L’Upi ed i fondi per le Province. L’Unione delle Province italiane aveva chiesto al Governo lo stanziamento di 250 milioni di euro per far fronte alle esigenze delle amministrazioni provinciali. I fondi messi a disposizione sono stati invece solo 72 ed alla ripartizione sono state ammesse 32 Province su 76. Altre cinque Province, e fra queste Vibo Valentia, Crotone e Biella, erano state ammesse con riserva, attesa la mancanza di documentazione o perché nel 2016 non avevano approvato il bilancio.
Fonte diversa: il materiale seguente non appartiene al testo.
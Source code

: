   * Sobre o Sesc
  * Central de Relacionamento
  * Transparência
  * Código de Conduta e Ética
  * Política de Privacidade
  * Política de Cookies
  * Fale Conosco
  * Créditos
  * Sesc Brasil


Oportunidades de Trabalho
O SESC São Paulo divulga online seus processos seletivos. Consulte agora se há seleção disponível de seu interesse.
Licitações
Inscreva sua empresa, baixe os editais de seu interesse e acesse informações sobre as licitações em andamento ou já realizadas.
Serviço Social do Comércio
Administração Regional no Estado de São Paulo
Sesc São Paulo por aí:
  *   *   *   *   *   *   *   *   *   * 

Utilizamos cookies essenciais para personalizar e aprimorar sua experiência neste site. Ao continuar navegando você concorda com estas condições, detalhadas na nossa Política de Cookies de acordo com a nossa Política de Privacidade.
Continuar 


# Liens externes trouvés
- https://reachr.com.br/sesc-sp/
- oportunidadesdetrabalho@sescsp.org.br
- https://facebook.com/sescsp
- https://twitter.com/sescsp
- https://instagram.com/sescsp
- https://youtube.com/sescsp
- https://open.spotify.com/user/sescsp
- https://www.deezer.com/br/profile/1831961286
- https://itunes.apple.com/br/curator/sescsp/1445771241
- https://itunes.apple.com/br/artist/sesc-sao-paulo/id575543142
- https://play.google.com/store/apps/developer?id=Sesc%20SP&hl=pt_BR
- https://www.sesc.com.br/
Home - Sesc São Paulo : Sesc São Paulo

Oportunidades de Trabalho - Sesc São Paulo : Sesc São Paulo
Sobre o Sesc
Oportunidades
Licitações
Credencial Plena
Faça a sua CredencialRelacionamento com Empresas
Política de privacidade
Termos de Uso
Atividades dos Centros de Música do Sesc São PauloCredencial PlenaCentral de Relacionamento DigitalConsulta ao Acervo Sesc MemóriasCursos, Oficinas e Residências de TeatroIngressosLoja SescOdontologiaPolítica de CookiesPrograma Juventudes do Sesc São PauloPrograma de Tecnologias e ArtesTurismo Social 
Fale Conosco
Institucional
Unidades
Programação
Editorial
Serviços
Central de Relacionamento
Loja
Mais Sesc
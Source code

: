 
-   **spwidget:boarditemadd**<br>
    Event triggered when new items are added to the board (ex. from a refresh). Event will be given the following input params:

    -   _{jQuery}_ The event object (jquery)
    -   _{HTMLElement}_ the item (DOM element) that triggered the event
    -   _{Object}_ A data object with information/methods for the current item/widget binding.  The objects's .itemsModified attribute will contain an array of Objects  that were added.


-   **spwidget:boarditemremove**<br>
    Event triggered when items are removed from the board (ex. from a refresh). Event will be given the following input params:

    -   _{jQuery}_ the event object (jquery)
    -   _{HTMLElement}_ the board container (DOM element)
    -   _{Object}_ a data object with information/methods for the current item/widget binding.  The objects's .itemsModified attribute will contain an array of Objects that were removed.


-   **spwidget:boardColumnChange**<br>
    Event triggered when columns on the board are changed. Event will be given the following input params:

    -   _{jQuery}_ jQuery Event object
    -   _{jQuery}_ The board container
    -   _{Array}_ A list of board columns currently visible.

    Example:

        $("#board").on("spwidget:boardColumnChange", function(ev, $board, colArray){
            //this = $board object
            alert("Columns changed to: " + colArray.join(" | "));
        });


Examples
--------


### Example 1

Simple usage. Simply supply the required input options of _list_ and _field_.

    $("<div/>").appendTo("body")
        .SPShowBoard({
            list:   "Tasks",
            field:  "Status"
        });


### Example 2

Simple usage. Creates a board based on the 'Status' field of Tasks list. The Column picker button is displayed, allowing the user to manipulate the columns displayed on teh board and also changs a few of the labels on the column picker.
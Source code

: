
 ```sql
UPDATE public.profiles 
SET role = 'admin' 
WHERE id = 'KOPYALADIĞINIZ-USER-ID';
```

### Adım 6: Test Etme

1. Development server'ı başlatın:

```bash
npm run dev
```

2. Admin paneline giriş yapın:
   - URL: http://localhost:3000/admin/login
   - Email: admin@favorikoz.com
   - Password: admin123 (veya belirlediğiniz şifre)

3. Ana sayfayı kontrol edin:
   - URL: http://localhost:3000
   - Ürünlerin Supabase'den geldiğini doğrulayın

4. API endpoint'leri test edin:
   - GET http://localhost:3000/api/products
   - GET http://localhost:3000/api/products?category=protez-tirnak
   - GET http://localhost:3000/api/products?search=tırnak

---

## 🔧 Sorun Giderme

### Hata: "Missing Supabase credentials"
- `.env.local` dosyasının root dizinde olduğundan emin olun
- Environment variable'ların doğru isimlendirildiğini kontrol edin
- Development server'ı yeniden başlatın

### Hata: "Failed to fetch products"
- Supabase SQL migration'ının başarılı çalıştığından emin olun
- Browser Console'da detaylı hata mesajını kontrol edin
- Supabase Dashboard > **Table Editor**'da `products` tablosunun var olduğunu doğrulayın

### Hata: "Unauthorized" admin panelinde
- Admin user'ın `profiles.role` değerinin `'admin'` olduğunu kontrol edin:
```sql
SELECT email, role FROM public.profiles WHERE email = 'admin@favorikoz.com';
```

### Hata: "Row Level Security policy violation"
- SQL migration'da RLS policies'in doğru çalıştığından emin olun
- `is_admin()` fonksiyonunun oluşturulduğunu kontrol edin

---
La Provincia di Vibo si trova invece con la mancata approvazione del bilancio stabilmente riequilibrato sin dal 2014, in seguito al dissesto finanziario dichiarato nel 2011. Per poter accedere alla ripartizione dei 72 milioni di euro era necessario il bilancio del 2016 e da qui l’esclusione della Provincia di Vibo, attesa anche la mancanza di una deroga per tutte le Province non in regola con il bilancio del 2016. In ogni caso, anche le 32 Province che hanno avuto accesso alla ripartizione della somma di 72 milioni di euro sono rimaste scontente, in quanto i fondi non sono stati ritenuti sufficienti per far fronte a tutte le esigenze.

Il presidente della Provincia, Andrea Niglia, si è detto in ogni caso “fiducioso nel varo di un emendamento ad hoc per Vibo alla legge di stabilità”, unica soluzione per poter far ripartire l’ente.